For taxable years ending on or after December 31, 1993, taxpayers that are corporations (other than Subchapter S corporations) and that are members of the same unitary business group shall be treated as one taxpayer for purposes of any original return, amended return which includes the same taxpayers of the unitary group which joined in filing the original return, extension, claim for refund, assessment, collection and payment and determination of the group's tax liability under this Act.
(f) The Department may promulgate regulations to permit nonresident individual partners of the same partnership, nonresident Subchapter S corporation shareholders of the same Subchapter S corporation, and nonresident individuals transacting an insurance business in Illinois under a Lloyds plan of operation, and nonresident individual members of the same limited liability company that is treated as a partnership under Section 1501 (a)(16) of this Act, to file composite individual income tax returns reflecting the composite income of such individuals allocable to Illinois and to make composite individual income tax payments. The Department may by regulation also permit such composite returns to include the income tax owed by Illinois residents attributable to their income from partnerships, Subchapter S corporations, insurance businesses organized under a Lloyds plan of operation, or limited liability companies that are treated as partnership under Section 1501(a)(16) of this Act, in which case such Illinois residents will be permitted to claim credits on their individual returns for their shares of the composite tax payments.

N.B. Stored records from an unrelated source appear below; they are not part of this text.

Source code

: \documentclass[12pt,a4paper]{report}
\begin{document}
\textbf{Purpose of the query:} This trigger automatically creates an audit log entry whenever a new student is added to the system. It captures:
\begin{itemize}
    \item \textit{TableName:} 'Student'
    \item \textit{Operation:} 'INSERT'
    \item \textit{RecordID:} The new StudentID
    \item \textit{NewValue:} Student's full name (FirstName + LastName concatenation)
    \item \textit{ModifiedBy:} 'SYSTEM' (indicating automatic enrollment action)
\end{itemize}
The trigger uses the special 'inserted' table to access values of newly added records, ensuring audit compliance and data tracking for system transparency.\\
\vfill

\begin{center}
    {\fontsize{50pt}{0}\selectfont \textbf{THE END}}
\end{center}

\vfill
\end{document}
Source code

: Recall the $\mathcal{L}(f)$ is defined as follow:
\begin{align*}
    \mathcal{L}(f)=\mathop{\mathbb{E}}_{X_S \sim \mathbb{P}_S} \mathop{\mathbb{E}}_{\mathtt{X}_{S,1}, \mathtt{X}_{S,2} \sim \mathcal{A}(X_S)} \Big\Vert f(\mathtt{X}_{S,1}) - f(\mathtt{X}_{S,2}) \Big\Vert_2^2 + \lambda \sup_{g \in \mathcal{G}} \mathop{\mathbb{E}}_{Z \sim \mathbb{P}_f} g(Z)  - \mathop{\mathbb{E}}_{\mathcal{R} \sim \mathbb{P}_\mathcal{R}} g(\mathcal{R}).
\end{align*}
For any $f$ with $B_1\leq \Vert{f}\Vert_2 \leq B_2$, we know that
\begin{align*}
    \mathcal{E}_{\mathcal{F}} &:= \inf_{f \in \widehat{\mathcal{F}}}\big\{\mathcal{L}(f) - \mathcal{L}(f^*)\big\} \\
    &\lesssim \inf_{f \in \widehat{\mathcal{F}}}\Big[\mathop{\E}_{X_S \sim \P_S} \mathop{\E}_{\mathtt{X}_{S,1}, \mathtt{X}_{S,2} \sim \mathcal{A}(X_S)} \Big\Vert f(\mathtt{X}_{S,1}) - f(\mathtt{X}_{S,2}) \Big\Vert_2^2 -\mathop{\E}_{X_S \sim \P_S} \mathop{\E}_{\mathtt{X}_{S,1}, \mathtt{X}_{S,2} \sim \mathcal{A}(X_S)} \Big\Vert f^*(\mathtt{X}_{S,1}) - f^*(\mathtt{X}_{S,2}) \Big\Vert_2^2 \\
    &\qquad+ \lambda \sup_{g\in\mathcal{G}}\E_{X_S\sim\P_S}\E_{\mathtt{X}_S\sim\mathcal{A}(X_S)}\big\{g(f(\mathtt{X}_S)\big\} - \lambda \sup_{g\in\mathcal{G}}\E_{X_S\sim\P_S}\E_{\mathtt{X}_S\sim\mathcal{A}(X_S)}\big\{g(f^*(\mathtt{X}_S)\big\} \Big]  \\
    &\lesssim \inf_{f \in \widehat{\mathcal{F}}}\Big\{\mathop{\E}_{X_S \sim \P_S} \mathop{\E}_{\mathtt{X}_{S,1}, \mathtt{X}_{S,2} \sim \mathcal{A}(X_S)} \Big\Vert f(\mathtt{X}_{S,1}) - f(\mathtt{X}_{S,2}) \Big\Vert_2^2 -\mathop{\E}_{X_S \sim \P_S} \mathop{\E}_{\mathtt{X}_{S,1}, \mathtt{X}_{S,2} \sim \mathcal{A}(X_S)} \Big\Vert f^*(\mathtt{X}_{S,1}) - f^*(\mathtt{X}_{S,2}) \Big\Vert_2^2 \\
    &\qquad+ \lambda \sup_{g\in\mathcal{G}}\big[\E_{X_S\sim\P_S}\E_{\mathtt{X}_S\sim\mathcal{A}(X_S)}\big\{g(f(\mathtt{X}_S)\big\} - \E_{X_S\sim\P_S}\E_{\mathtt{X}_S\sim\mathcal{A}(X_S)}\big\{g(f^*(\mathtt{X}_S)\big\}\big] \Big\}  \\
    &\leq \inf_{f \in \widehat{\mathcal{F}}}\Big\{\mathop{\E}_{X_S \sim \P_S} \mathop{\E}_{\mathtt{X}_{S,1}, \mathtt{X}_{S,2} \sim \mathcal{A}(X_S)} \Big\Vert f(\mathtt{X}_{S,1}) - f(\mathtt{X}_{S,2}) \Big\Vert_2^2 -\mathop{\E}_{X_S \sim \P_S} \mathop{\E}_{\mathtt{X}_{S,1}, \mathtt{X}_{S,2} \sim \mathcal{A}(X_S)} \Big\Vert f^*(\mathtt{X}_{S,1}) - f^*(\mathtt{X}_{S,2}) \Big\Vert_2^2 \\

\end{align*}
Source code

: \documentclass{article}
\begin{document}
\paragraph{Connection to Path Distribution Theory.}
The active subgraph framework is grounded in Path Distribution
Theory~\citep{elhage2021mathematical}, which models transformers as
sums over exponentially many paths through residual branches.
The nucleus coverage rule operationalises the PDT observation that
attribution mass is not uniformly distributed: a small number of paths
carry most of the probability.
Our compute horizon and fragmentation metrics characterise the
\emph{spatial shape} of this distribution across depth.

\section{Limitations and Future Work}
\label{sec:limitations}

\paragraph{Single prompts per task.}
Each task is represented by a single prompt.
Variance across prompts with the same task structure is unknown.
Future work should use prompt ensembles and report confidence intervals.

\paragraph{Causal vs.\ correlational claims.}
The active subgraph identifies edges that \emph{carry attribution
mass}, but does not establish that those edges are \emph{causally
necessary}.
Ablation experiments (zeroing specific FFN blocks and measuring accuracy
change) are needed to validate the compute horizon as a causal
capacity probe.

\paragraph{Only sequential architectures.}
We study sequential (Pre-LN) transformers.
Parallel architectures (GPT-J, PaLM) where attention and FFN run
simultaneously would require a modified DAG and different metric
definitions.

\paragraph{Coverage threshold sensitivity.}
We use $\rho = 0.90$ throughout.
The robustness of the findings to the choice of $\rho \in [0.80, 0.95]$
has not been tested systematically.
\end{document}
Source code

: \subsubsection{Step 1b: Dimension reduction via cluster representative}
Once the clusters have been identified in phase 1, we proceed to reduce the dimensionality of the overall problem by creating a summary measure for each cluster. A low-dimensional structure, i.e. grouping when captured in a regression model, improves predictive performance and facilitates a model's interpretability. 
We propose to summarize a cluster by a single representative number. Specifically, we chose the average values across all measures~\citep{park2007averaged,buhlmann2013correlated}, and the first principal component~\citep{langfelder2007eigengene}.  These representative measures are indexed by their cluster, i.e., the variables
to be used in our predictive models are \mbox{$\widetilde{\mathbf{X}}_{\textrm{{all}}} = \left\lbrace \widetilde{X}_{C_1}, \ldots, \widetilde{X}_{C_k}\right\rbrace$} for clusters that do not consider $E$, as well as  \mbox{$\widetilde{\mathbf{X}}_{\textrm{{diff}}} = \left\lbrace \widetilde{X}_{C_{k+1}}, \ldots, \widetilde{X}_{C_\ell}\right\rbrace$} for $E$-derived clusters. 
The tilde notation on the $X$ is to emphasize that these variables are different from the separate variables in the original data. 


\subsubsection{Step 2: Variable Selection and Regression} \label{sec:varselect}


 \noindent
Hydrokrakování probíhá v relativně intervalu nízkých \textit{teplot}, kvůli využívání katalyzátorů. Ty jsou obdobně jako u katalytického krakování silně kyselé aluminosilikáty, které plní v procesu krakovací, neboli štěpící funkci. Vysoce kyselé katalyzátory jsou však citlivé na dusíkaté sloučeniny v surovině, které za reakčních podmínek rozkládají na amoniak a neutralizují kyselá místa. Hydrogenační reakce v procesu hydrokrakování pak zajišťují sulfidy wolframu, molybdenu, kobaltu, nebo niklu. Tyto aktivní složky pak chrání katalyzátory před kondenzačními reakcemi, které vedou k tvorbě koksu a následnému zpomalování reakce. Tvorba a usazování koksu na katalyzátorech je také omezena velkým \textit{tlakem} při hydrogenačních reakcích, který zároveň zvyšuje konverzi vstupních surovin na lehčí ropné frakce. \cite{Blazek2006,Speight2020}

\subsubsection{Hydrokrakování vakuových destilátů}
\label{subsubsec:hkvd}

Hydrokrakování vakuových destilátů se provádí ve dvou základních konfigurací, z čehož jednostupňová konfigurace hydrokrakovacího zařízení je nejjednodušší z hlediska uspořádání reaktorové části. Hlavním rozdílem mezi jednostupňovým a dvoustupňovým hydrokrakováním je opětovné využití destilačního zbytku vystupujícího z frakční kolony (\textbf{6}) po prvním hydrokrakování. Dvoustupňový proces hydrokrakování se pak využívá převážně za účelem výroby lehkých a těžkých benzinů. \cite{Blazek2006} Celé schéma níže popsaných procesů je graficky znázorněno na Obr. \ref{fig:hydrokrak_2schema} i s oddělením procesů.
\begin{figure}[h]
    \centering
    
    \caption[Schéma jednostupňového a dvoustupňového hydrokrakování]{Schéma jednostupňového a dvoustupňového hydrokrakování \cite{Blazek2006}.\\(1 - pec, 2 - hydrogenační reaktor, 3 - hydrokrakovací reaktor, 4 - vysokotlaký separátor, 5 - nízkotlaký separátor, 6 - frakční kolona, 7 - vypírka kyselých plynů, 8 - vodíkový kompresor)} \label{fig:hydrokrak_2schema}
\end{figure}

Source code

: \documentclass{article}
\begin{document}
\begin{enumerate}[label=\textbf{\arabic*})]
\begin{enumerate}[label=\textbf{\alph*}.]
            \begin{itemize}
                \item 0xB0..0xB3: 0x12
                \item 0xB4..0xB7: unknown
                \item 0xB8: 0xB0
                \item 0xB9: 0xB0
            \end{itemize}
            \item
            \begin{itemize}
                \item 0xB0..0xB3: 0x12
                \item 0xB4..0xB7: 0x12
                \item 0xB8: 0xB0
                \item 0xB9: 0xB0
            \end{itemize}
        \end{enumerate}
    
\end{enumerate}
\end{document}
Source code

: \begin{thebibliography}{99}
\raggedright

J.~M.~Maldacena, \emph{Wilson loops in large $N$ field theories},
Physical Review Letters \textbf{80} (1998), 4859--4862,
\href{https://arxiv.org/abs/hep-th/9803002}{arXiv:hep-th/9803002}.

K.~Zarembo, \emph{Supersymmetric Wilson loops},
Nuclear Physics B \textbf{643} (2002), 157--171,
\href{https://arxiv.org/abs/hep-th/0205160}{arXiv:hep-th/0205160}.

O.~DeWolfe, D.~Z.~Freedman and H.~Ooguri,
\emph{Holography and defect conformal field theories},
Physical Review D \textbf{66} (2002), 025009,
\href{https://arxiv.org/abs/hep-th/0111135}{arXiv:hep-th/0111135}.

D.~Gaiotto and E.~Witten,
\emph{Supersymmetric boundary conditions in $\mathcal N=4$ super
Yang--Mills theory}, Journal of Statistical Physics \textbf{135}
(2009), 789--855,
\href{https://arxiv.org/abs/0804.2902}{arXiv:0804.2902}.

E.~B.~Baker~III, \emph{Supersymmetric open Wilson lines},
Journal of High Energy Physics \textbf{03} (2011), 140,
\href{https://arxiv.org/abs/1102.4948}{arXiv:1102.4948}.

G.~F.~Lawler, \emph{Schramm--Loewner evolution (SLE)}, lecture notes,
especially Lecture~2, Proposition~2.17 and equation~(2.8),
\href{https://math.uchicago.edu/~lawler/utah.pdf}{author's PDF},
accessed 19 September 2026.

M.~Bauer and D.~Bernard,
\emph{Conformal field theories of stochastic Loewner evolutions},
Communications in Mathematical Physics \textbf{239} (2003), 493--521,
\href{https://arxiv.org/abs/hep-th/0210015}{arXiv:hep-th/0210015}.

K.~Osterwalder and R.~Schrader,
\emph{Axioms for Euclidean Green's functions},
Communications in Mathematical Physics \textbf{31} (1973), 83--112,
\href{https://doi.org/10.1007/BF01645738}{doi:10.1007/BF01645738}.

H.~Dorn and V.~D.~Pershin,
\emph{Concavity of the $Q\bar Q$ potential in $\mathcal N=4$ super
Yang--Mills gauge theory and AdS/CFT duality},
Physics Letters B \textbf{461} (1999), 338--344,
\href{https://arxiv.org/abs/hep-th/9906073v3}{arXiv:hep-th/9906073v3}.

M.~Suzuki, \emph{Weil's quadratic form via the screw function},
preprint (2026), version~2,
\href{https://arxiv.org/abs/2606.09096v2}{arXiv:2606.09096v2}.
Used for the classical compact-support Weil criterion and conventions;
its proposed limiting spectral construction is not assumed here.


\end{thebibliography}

This paragraph of subsection (f) applies to taxable years ending on or after December 31, 1987.
For taxable years ending on or after December 31, 1999, the Department may, by regulation, also permit any persons transacting an insurance business organized under a Lloyds plan of operation to file composite returns reflecting the income of such persons allocable to Illinois and the tax rates applicable to such persons under Section 201 and to make composite tax payments and shall, by regulation, also provide that the income and apportionment factors attributable to the transaction of an insurance business organized under a Lloyds plan of operation by any person joining in the filing of a composite return shall, for purposes of allocating and apportioning income under Article 3 of this Act and computing net income under Section 202 of this Act, be excluded from any other income and apportionment factors of that person or of any unitary business group, as defined in subdivision (a)(27) of Section 1501, to which that person may belong.
For taxable years ending on or after December 31, 2008, every nonresident shall be allowed a credit against his or her liability under subsections (a) and (b) of Section 201 for any amount of tax reported on a composite return and paid on his or her behalf under this subsection (f). Residents (other than persons transacting an insurance business organized under a Lloyds plan of operation) may claim a credit for taxes reported on a composite return and paid on their behalf under this subsection (f) only as permitted by the Department by rule.
(f‑5) For taxable years ending on or after December 31, 2008, the Department may adopt rules to provide that, when a partnership or Subchapter S corporation has made an error in determining the amount of any item of income, deduction, addition, subtraction, or credit required to be reported on its return that affects the liability imposed under this Act on a partner or shareholder, the partnership or Subchapter S corporation may report the changes in liabilities of its partners or shareholders and claim a refund of the resulting overpayments, or pay the resulting underpayments, on behalf of its partners and shareholders.
(g) The Department may adopt rules to authorize the electronic filing of any return required to be filed under this Section.